* [What to do]: Could you retype exactly the lines below between the one holding "##PHOTO OF ME" and the one holding "## Copyright and License", inclusive, leaving out any pictures?

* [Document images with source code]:
================

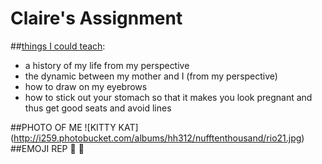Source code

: # Claire's Assignment


##[things I could teach](https://github.com/bfl-itp/syllabus/blob/master/topics/introduction.md#exercise):
* a history of my life from my perspective
* the dynamic between my mother and I (from my perspective)
* how to draw on my eyebrows
* how to stick out your stomach so that it makes you look pregnant    and thus get good seats and avoid lines

##PHOTO OF ME ![KITTY KAT] (http://i259.photobucket.com/albums/hh312/nufftenthousand/rio21.jpg)
##EMOJI REP :hamburger: :fries:
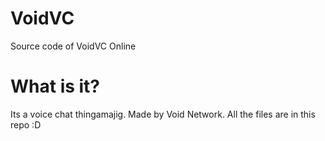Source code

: # VoidVC
Source code of VoidVC Online
# What is it?
Its a voice chat thingamajig. Made by Void Network. All the files are in this repo :D
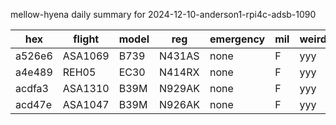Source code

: mellow-hyena daily summary for 2024-12-10-anderson1-rpi4c-adsb-1090

|hex|flight|model|reg|emergency|mil|weirdo|
|--|--|--|--|--|--|--|
|a526e6|ASA1069|B739|N431AS|none|F|yyy|
|a4e489|REH05|EC30|N414RX|none|F|yyy|
|acdfa3|ASA1310|B39M|N929AK|none|F|yyy|
|acd47e|ASA1047|B39M|N926AK|none|F|yyy|
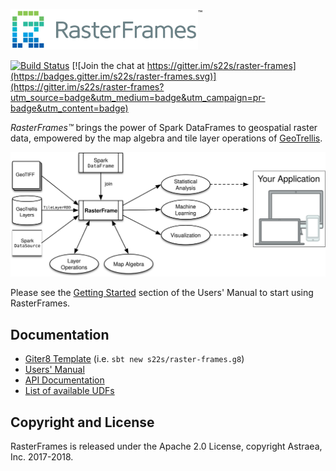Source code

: <img src="docs/src/main/paradox/_template/images/RasterFramesLogo.png" width="300px"/><sup style="vertical-align: top;">&trade;</sup>

[![Build Status](https://travis-ci.org/locationtech/rasterframes.svg?branch=master)](https://travis-ci.org/s22s/raster-frames)
 [![Join the chat at https://gitter.im/s22s/raster-frames](https://badges.gitter.im/s22s/raster-frames.svg)](https://gitter.im/s22s/raster-frames?utm_source=badge&utm_medium=badge&utm_campaign=pr-badge&utm_content=badge)

_RasterFrames™_ brings the power of Spark DataFrames to geospatial raster data, empowered by the map algebra and tile layer operations of [GeoTrellis](https://geotrellis.io/).

<img src="docs/src/main/tut/RasterFramePipeline.svg" width="600px"/>

Please see the [Getting Started](http://rasterframes.io/getting-started.html) section of the Users' Manual to start using RasterFrames.

## Documentation

* [Giter8 Template](https://github.com/s22s/raster-frames.g8) (i.e. `sbt new s22s/raster-frames.g8`)
* [Users' Manual](http://rasterframes.io/)
* [API Documentation](http://rasterframes.io/latest/api/index.html) 
* [List of available UDFs](http://rasterframes.io/latest/api/index.html#astraea.spark.rasterframes.RasterFunctions)

## Copyright and License

RasterFrames is released under the Apache 2.0 License, copyright Astraea, Inc. 2017-2018.


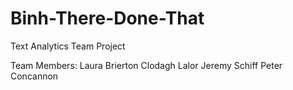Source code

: # Binh-There-Done-That
Text Analytics Team Project

Team Members:
  Laura Brierton
  Clodagh Lalor
  Jeremy Schiff
  Peter Concannon
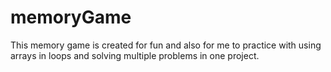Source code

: # memoryGame
This memory game is created for fun and also for me to practice with using arrays in loops and solving multiple problems in one project.
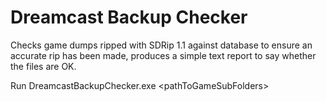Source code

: # Dreamcast Backup Checker

Checks game dumps ripped with SDRip 1.1 against database to ensure an accurate rip has been made, produces a simple text report to say whether the files are OK.

Run DreamcastBackupChecker.exe &lt;pathToGameSubFolders&gt;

================

* [Problem solution]:
##PHOTO OF ME ![KITTY KAT] (http://i259.photobucket.com/albums/hh312/nufftenthousand/rio21.jpg)
##EMOJI REP :hamburger: :fries:
Source code

: # VoidVC
Source code of VoidVC Online
# What is it?
Its a voice chat thingamajig. Made by Void Network. All the files are in this repo :D
Source code

: mellow-hyena daily summary for 2024-12-10-anderson1-rpi4c-adsb-1090

|hex|flight|model|reg|emergency|mil|weirdo|
|--|--|--|--|--|--|--|
|a526e6|ASA1069|B739|N431AS|none|F|yyy|
|a4e489|REH05|EC30|N414RX|none|F|yyy|
|acdfa3|ASA1310|B39M|N929AK|none|F|yyy|
|acd47e|ASA1047|B39M|N926AK|none|F|yyy|
Source code

: <img src="docs/src/main/paradox/_template/images/RasterFramesLogo.png" width="300px"/><sup style="vertical-align: top;">&trade;</sup>

[![Build Status](https://travis-ci.org/locationtech/rasterframes.svg?branch=master)](https://travis-ci.org/s22s/raster-frames)
 [![Join the chat at https://gitter.im/s22s/raster-frames](https://badges.gitter.im/s22s/raster-frames.svg)](https://gitter.im/s22s/raster-frames?utm_source=badge&utm_medium=badge&utm_campaign=pr-badge&utm_content=badge)

_RasterFrames™_ brings the power of Spark DataFrames to geospatial raster data, empowered by the map algebra and tile layer operations of [GeoTrellis](https://geotrellis.io/).

<img src="docs/src/main/tut/RasterFramePipeline.svg" width="600px"/>

Please see the [Getting Started](http://rasterframes.io/getting-started.html) section of the Users' Manual to start using RasterFrames.

## Documentation

* [Giter8 Template](https://github.com/s22s/raster-frames.g8) (i.e. `sbt new s22s/raster-frames.g8`)
* [Users' Manual](http://rasterframes.io/)
* [API Documentation](http://rasterframes.io/latest/api/index.html) 
* [List of available UDFs](http://rasterframes.io/latest/api/index.html#astraea.spark.rasterframes.RasterFunctions)

## Copyright and License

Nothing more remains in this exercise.